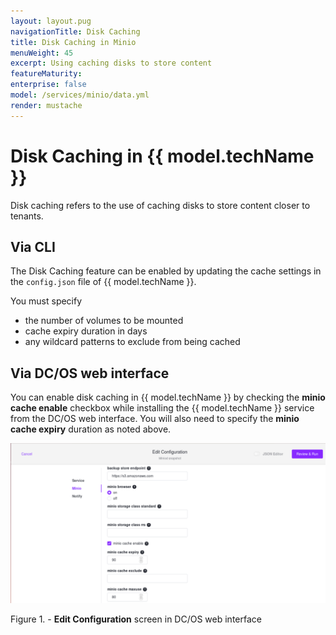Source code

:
 ```yaml
---
layout: layout.pug
navigationTitle: Disk Caching
title: Disk Caching in Minio
menuWeight: 45
excerpt: Using caching disks to store content 
featureMaturity:
enterprise: false
model: /services/minio/data.yml
render: mustache
---
```


# Disk Caching in {{ model.techName }}
Disk caching refers to the use of caching disks to store content closer to  tenants. 
## Via CLI

The Disk Caching feature can be enabled by updating the cache settings in the `config.json` file of {{ model.techName }}.

You must specify 
* the number of volumes to be mounted
* cache expiry duration in days
* any wildcard patterns to exclude from being cached

<!-- Please provide an example of a config.json file which includes these settings. -->


## Via DC/OS web interface 

You can enable disk caching in {{ model.techName }} by checking the **minio cache enable** checkbox while installing the {{ model.techName }} service from the DC/OS web interface. You will also need to specify the **minio cache expiry** duration as noted above.

  
  [<img src="../../img/Disk_Caching.png" alt="Disk_Caching" width="800"/>](../../img/Disk_Caching.png)

  Figure 1. - **Edit Configuration** screen in DC/OS web interface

- - - -

Exercise: Within the material, find all lines that hold the word "interface" and show them.

Your response:
## Via DC/OS web interface 
You can enable disk caching in {{ model.techName }} by checking the **minio cache enable** checkbox while installing the {{ model.techName }} service from the DC/OS web interface. You will also need to specify the **minio cache expiry** duration as noted above.
  Figure 1. - **Edit Configuration** screen in DC/OS web interface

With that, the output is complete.